On the surface it looks like if the exchange of audience power for commercial media content is the same
or maybe even it is tilted for the sake of the audience. You audience members donate your unpaid work
time and in exchange you receive explicit program and advertising material. What better way to spend
"free time"? Especially if, as expected by the audience, the behavior of television viewers since the mid-
1960s increasingly tends to treat television as a visual-aural wallpaper: the set is left and the audience is
present or hovering between the television room and next to the (or far) room, "glimpsing" the
television passing by and monitoring the auditor at all times. [5]

7. What is the nature of the contents of commercial mass media under monopoly capitalism?

In chapter 1 [Smythe, 1981], we considered many ways in which there was a unity between apparently
advertising and apparently nonadvertising content from commercial mass media. Both types have the
same features. But it would be a serious mistake to ignore the importance of formal differences
between "advertising" and "program" or "editorial" content. The fiction that advertising supports or
allows news, entertainment, or "education" content has become a mainstay of commercial mass media
public relations. Professional esprit de corps journalists depend on it.
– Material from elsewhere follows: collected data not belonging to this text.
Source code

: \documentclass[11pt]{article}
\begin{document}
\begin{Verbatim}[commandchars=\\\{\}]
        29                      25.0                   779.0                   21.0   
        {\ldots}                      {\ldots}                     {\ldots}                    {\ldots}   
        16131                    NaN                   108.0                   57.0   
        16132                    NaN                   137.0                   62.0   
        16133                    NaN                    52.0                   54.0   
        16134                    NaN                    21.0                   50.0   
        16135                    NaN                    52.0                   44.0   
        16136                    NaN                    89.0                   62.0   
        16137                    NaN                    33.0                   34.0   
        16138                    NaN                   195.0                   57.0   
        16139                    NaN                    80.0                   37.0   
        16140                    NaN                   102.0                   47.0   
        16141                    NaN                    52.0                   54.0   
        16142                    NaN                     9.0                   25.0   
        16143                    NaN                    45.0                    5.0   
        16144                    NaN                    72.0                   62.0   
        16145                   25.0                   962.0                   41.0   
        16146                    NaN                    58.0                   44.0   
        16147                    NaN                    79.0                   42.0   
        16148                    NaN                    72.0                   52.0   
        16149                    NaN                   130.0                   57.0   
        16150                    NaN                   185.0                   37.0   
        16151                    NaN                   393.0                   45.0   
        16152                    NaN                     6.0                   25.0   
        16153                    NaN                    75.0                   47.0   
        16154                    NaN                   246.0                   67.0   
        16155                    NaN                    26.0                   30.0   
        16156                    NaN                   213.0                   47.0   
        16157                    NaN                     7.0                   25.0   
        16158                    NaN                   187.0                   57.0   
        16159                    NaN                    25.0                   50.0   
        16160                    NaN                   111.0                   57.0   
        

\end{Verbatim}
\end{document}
And textbooks, instruction
courses, teachers, and researchers in the mass media accept this fiction as introducing the limits of their
concerns. Either they deal with editorial content (in the case of newspapers and magazines) or program
content, or they have become textbooks, research, etc., about advertising. The only usual connection
made between advertising and nonadvertising media content is to raise and eliminate the suspicion that
advertisers generally tell the paper-news editorial departments and magazines or producers of
television and radio programs what not to say in the nonadvertising section. (Of course, they rarely do
this, it's not neces-sary, because media editorial policies choose people for jobs and predetermines the
limits of what is "accepted" noneditorial content.) [6]

8. What is the nature of the service performed for advertisers by audience members purchased?

In economic terms, the audience commodity is a durable good producer who is bought and used in the
marketing of advertiser products. The work that the audience performs for advertisers to whom they
have been sold is learning to buy goods and spend their income accordingly. Several times, it is to buy
one class of goods (for example, aircraft manufacturers selling air transportation in general, or the dairy
industry, all milk brands) but most often it is a certain "brand" of consumer goods. In short, they work to
create demand for advertised goods which is the goal of monopoly-capitalist advertisers. The audience
may reject, but the advertiser's expectations are manifested that the results perpetuate the demand
management system. [7]

9. How will the power of the audience "work" when it takes place in "free" or "vacation" time?

What is the theory of work value if the audience works? Is it not true that what people do when they are
not working at a job (where they are paid money for their work) is their free time or leisure by
definition? Is it not true that "you can do as you like" in "free" time? Hasn't "modern" household
appliances relieved women of household work? [8]

Refence

[1] Gigi Durham and Douglass Kellner, Media and Cultural Studies, (Australia:

Blackwell Publishing, 2006), hlm. 233.


[2] Gigi Durham and Douglass Kellner, Media and Cultural Studies, (Australia:

Blackwell Publishing, 2006), hlm. 234.

[3] Gigi Durham and Douglass Kellner, Media and Cultural Studies, (Australia:

Blackwell Publishing, 2006), hlm. 235.

[4] Gigi Durham and Douglass Kellner, Media and Cultural Studies, (Australia:

Blackwell Publishing, 2006), hlm. 236.

[5] Gigi Durham and Douglass Kellner, Media and Cultural Studies, (Australia:

Blackwell Publishing, 2006), hlm. 238.

[6] Gigi Durham and Douglass Kellner, Media and Cultural Studies, (Australia:

Blackwell Publishing, 2006), hlm. 241-242.

[7] Gigi Durham and Douglass Kellner, Media and Cultural Studies, (Australia:

Blackwell Publishing, 2006), hlm. 243-244.